Study shows why even well-controlled epilepsy can disrupt thinking


In the study, if an HFO occurred within several hundred milliseconds before a seizure-prone brain region began processing information, it lowered the accuracy of participants’ ability to perform simple cognitive tasks. It also slowed their response times, and they reported less confidence in the accuracy of their responses.

The researchers showed that this happens because HFOs within that period interfere with high-frequency broadband events, or HFBs, which are healthy. HFBs are associated with a brain circuit beginning to do something it’s supposed to, such as processing visual information or recalling a previous experience.

An HFO can knock out healthy brain activity for as long as a full second or so, the researchers showed.

“A cognitive demand on a brain circuit that’s just experienced an HFO is like the doorbell ringing when you’ve just been punched in the nose and you’re still seeing stars,” Parvizi said. “You might not even hear that doorbell, and you’re certainly not about to go answer it.”

Often likened to an electrical storm in the brain, epilepsy affects about 1% of the population. Medications benefit about two-thirds of people diagnosed with the disease. Implantable devices that deliver electrical pulses to the brain can sometimes succeed where medications fail. For patients with intractable seizures, surgery to excise the affected tissue is an option.
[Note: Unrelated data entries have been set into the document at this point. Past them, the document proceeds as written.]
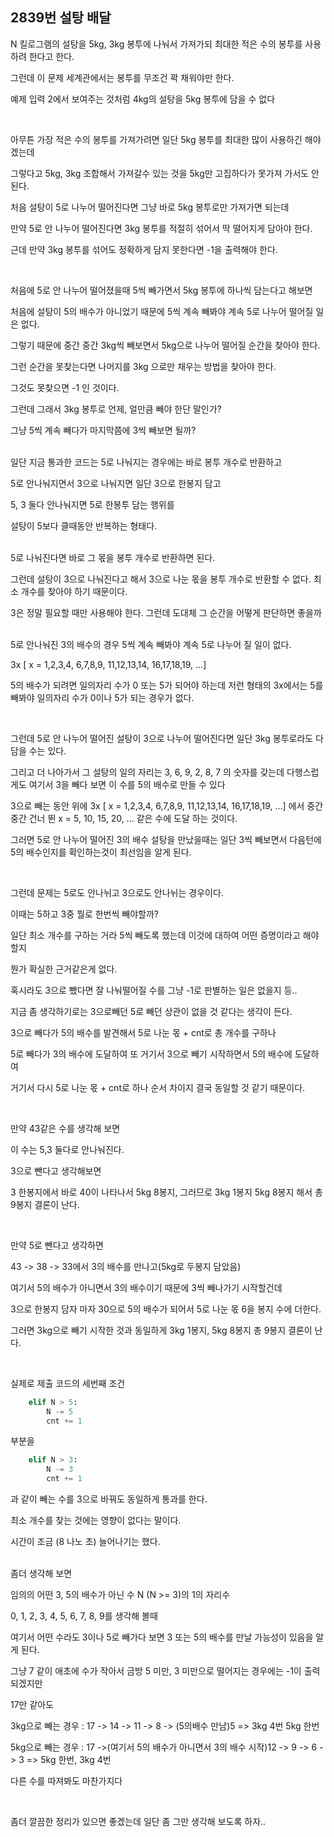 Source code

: ## 2839번 설탕 배달

N 킬로그램의 설탕을 5kg, 3kg 봉투에 나눠서 가져가되 최대한 적은 수의 봉투를 사용하려 한다고 한다.

그런데 이 문제 세계관에서는 봉투를 무조건 꽉 채워야만 한다.

예제 입력 2에서 보여주는 것처럼 4kg의 설탕을 5kg 봉투에 담을 수 없다

</br>


아무튼 가장 적은 수의 봉투를 가져가려면 일단 5kg 봉투를 최대한 많이 사용하긴 해야겠는데

그렇다고 5kg, 3kg 조합해서 가져갈수 있는 것을 5kg만 고집하다가 못가져 가서도 안된다.

처음 설탕이 5로 나누어 떨어진다면 그냥 바로 5kg 봉투로만 가져가면 되는데

만약 5로 안 나누어 떨어진다면 3kg 봉투를 적절히 섞어서 딱 떨어지게 담아야 한다.

근데 만약 3kg 봉투를 섞어도 정확하게 담지 못한다면 -1을 출력해야 한다.

</br>

처음에 5로 안 나누어 떨어졌을때 5씩 빼가면서 5kg 봉투에 하나씩 담는다고 해보면

처음에 설탕이 5의 배수가 아니었기 때문에 5씩 계속 빼봐야 계속 5로 나누어 떨어질 일은 없다.

그렇기 때문에 중간 중간 3kg씩 빼보면서 5kg으로 나누어 떨어질 순간을 찾아야 한다.

그런 순간을 못찾는다면 나머지를 3kg 으로만 채우는 방법을 찾아야 한다.

그것도 못찾으면 -1 인 것이다.
</br>

그런데 그래서 3kg 봉투로 언제, 얼만큼 빼야 한단 말인가?

그냥 5씩 계속 빼다가 마지막쯤에 3씩 빼보면 될까?


</br>
일단 지금 통과한 코드는 5로 나눠지는 경우에는 바로 봉투 개수로 반환하고

5로 안나눠지면서 3으로 나눠지면 일단 3으로 한봉지 담고

5, 3 둘다 안나눠지면 5로 한봉투 담는 행위를

설탕이 5보다 클때동안 반복하는 형태다.

</br>
5로 나눠진다면 바로 그 몫을 봉투 개수로 반환하면 된다.

그런데 설탕이 3으로 나눠진다고 해서 3으로 나눈 몫을 봉투 개수로 반환할 수 없다. 최소 개수를 찾아야 하기 때문이다.

3은 정말 필요할 때만 사용해야 한다. 그런데 도대체 그 순간을 어떻게 판단하면 좋을까


</br>
5로 안나눠진 3의 배수의 경우 5씩 계속 빼봐야 계속 5로 나누어 질 일이 없다.

3x [ x = 1,2,3,4, 6,7,8,9, 11,12,13,14, 16,17,18,19, ...]

5의 배수가 되려면 일의자리 수가 0 또는 5가 되어야 하는데 저런 형태의 3x에서는 5를 빼봐야 일의자리 수가 0이나 5가 되는 경우가 없다.

</br>

그런데 5로 안 나누어 떨어진 설탕이 3으로 나누어 떨어진다면 일단 3kg 봉투로라도 다 담을 수는 있다.

그리고 더 나아가서 그 설탕의 일의 자리는 3, 6, 9, 2, 8, 7 의 숫자를 갖는데 다행스럽게도 여기서 3을 빼다 보면 이 수를 5의 배수로 만들 수 있다

3으로 빼는 동안 위에 3x [ x = 1,2,3,4, 6,7,8,9, 11,12,13,14, 16,17,18,19, ...] 에서 중간중간 건너 뛴 x = 5, 10, 15, 20, ... 같은 수에 도달 하는 것이다.

그러면 5로 안 나누어 떨어진 3의 배수 설탕을 만났을때는 일단 3씩 빼보면서 다음턴에 5의 배수인지를 확인하는것이 최선임을 알게 된다.

</br>

그런데 문제는 5로도 안나뉘고 3으로도 안나뉘는 경우이다.

이때는 5하고 3중 뭘로 한번씩 빼야할까?

일단 최소 개수를 구하는 거라 5씩 빼도록 했는데 이것에 대하여 어떤 증명이라고 해야할지

뭔가 확실한 근거같은게 없다.

혹시라도 3으로 뺐다면 잘 나눠떨어질 수를 그냥 -1로 판별하는 일은 없을지 등..
</br>


지금 좀 생각하기로는 3으로빼던 5로 빼던 상관이 없을 것 같다는 생각이 든다.

3으로 빼다가 5의 배수를 발견해서 5로 나눈 몫 + cnt로 총 개수를 구하나

5로 빼다가 3의 배수에 도달하여 또 거기서 3으로 빼기 시작하면서 5의 배수에 도달하여

거기서 다시 5로 나눈 몫 + cnt로 하나 순서 차이지 결국 동일할 것 같기 때문이다.

</br>

만약 43같은 수를 생각해 보면

이 수는 5,3 둘다로 안나눠진다.

3으로 뺀다고 생각해보면 

3 한봉지에서 바로 40이 나타나서 5kg 8봉지, 그러므로 3kg 1봉지 5kg 8봉지 해서 총 9봉지 결론이 난다.

</br>

만약 5로 뺀다고 생각하면

43 -> 38 -> 33에서 3의 배수를 만나고(5kg로 두봉지 담았음)

여기서 5의 배수가 아니면서 3의 배수이기 때문에 3씩 빼나가기 시작할건데

3으로 한봉지 담자 마자 30으로 5의 배수가 되어서 5로 나눈 몫 6을 봉지 수에 더한다.

그러면 3kg으로 빼기 시작한 것과 동일하게 3kg 1봉지, 5kg 8봉지 총 9봉지 결론이 난다.

</br>

실제로 제출 코드의 세번째 조건

```python
    elif N > 5:
        N -= 5
        cnt += 1
```

부분을

```python
    elif N > 3:
        N -= 3
        cnt += 1
```

과 같이 빼는 수를 3으로 바꿔도 동일하게 통과를 한다.

최소 개수를 찾는 것에는 영향이 없다는 말이다. 

시간이 조금 (8 나노 초) 늘어나기는 했다.


</br>
좀더 생각해 보면

임의의 어떤 3, 5의 배수가 아닌 수 N (N  >= 3)의 1의 자리수 

0, 1, 2, 3, 4, 5, 6, 7, 8, 9를 생각해 볼때

여기서 어떤 수라도 3이나 5로 빼가다 보면 3 또는 5의 배수를 만날 가능성이 있음을 알게 된다.

그냥 7 같이 애초에 수가 작아서 금방 5 미만, 3 미만으로 떨어지는 경우에는 -1이 출력 되겠지만

17만 같아도 

3kg으로 빼는 경우 : 17 -> 14 -> 11 -> 8 -> (5의배수 만남)5  => 3kg 4번 5kg 한번

5kg으로 빼는 경우 : 17 ->(여기서 5의 배수가 아니면서 3의 배수 시작)12 -> 9 -> 6 -> 3 => 5kg 한번, 3kg 4번

다른 수를 따져봐도 마찬가지다

</br>

좀더 깔끔한 정리가 있으면 좋겠는데 일단 좀 그만 생각해 보도록 하자..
In the study, Parvizi and Liu worked with six adult patients with intractable seizures who were being evaluated at Stanford Health Care as a prelude to possible surgery. To help pinpoint the origin of their seizures, electrodes had been implanted in their brains.
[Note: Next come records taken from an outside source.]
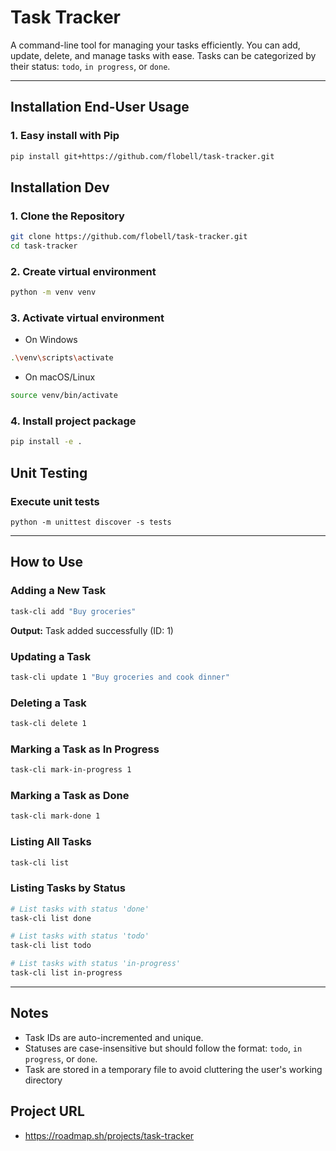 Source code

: # Task Tracker
A command-line tool for managing your tasks efficiently. You can add, update, delete, and manage tasks with ease. Tasks can be categorized by their status: `todo`, `in progress`, or `done`.

---

## Installation End-User Usage

### 1. Easy install with Pip
```bash
pip install git+https://github.com/flobell/task-tracker.git  
```

## Installation Dev

### 1. Clone the Repository
```bash
git clone https://github.com/flobell/task-tracker.git
cd task-tracker
```

### 2. Create virtual environment
```bash
python -m venv venv
```

### 3. Activate virtual environment

- On Windows
```bash
.\venv\scripts\activate
```
- On macOS/Linux
```bash
source venv/bin/activate
```

### 4. Install project package

```bash
pip install -e .
```

## Unit Testing

### Execute unit tests

```
python -m unittest discover -s tests
```

---
## How to Use

### Adding a New Task
```bash
task-cli add "Buy groceries"
```
**Output:** Task added successfully (ID: 1)

### Updating a Task
```bash
task-cli update 1 "Buy groceries and cook dinner"
```

### Deleting a Task
```bash
task-cli delete 1
```

### Marking a Task as In Progress
```bash
task-cli mark-in-progress 1
```

### Marking a Task as Done
```bash
task-cli mark-done 1
```

### Listing All Tasks
```bash
task-cli list
```

### Listing Tasks by Status
```bash
# List tasks with status 'done'
task-cli list done

# List tasks with status 'todo'
task-cli list todo

# List tasks with status 'in-progress'
task-cli list in-progress
```

---

## Notes
- Task IDs are auto-incremented and unique.
- Statuses are case-insensitive but should follow the format: `todo`, `in progress`, or `done`.
- Task are stored in a temporary file to avoid cluttering the user's working directory


## Project URL
- https://roadmap.sh/projects/task-tracker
While these six patients, who had agreed to be studied, were at rest, they experienced several HFOs per minute, although they weren’t experiencing visible seizures, the study said.

To elicit healthy HFBs in the participants’ seizure-prone tissue, the researchers gave them visual or memory tasks. Armed with data recorded by the electrodes, the experimenters used machine-learning techniques to train a computer to accurately and reliably distinguish HFOs and HFBs.